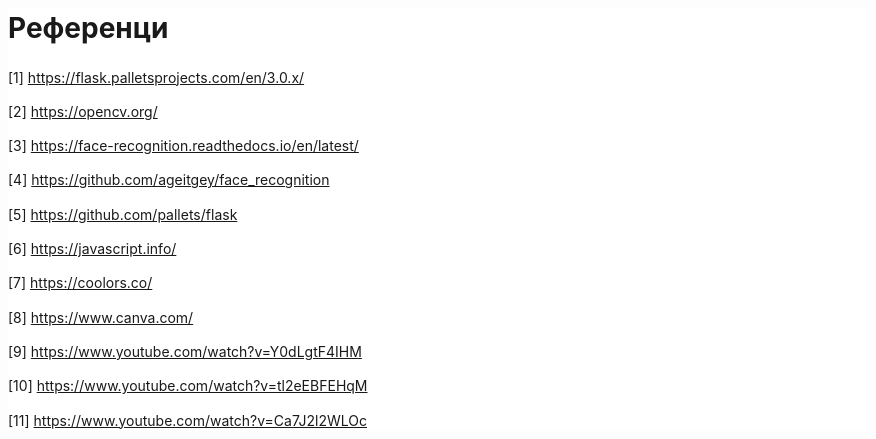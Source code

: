 # **Референци**

\[1\] <https://flask.palletsprojects.com/en/3.0.x/>

\[2\] <https://opencv.org/>

\[3\] <https://face-recognition.readthedocs.io/en/latest/>

\[4\] <https://github.com/ageitgey/face_recognition>

\[5\] <https://github.com/pallets/flask>

\[6\] <https://javascript.info/>

\[7\] <https://coolors.co/>

\[8\] <https://www.canva.com/>

\[9\] <https://www.youtube.com/watch?v=Y0dLgtF4IHM>

\[10\] <https://www.youtube.com/watch?v=tl2eEBFEHqM>

\[11\] <https://www.youtube.com/watch?v=Ca7J2l2WLOc>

========

Verbatim copy, images excluded: transcribe all the entries above.

Source code

: # **Референци**

\[1\] <https://flask.palletsprojects.com/en/3.0.x/>

\[2\] <https://opencv.org/>

\[3\] <https://face-recognition.readthedocs.io/en/latest/>

\[4\] <https://github.com/ageitgey/face_recognition>

\[5\] <https://github.com/pallets/flask>

\[6\] <https://javascript.info/>

\[7\] <https://coolors.co/>

\[8\] <https://www.canva.com/>

\[9\] <https://www.youtube.com/watch?v=Y0dLgtF4IHM>

\[10\] <https://www.youtube.com/watch?v=tl2eEBFEHqM>

\[11\] <https://www.youtube.com/watch?v=Ca7J2l2WLOc>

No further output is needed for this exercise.